===== Record extracts =====
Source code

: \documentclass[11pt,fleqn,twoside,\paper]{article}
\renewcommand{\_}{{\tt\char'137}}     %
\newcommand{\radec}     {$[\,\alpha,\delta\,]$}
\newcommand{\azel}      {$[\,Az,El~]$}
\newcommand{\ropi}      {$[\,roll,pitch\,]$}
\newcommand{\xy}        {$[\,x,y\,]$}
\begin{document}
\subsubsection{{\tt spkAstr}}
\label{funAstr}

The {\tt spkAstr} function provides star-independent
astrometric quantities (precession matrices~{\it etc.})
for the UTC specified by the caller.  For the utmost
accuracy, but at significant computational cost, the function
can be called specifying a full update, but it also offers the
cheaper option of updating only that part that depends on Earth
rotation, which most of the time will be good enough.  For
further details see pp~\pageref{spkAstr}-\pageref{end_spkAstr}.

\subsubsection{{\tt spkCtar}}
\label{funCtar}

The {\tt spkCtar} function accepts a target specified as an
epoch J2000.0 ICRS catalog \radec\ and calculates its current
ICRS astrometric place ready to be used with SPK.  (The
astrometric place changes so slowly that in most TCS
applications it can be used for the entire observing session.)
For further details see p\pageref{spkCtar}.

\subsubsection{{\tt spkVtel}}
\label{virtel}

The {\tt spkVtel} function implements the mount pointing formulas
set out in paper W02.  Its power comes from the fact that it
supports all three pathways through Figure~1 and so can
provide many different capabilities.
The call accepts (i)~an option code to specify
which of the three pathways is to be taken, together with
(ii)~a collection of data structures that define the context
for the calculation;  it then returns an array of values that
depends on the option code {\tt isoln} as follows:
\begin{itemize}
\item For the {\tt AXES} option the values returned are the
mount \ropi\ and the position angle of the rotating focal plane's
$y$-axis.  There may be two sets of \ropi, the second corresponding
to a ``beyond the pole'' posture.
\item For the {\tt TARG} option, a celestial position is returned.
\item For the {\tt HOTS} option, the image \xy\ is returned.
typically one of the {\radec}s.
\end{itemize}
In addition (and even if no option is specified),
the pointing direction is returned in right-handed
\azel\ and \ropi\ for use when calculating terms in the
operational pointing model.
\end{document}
=====
===== Record extracts =====
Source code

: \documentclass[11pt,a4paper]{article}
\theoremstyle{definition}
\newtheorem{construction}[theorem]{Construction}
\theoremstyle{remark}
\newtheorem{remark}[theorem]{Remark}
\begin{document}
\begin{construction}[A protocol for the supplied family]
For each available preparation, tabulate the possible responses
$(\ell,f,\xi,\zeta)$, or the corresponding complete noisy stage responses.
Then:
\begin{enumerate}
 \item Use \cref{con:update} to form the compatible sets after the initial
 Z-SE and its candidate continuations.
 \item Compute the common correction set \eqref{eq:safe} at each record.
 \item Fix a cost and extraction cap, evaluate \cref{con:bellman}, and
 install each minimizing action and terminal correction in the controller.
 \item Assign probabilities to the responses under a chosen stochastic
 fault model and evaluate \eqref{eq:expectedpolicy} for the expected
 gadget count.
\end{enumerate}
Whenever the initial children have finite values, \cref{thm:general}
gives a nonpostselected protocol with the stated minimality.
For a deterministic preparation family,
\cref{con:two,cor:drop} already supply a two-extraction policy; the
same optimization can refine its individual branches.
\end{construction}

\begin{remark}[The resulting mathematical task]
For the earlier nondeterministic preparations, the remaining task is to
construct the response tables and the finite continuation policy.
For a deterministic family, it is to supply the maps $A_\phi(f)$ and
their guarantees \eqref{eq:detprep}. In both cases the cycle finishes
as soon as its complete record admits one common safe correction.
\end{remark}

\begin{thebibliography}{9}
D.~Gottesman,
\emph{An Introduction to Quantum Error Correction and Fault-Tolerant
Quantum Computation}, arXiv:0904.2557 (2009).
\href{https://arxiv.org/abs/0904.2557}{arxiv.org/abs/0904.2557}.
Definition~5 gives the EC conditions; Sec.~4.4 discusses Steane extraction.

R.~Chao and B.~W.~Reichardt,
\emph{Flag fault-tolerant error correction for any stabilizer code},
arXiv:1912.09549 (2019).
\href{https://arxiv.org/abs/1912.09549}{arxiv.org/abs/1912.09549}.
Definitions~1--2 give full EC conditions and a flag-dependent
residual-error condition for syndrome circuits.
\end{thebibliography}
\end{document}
=====
> **Task to carry out**: Search the entries above for the word "https" and copy each line where it appears.

> **Worked solution**:
\href{https://arxiv.org/abs/0904.2557}{arxiv.org/abs/0904.2557}.
\href{https://arxiv.org/abs/1912.09549}{arxiv.org/abs/1912.09549}.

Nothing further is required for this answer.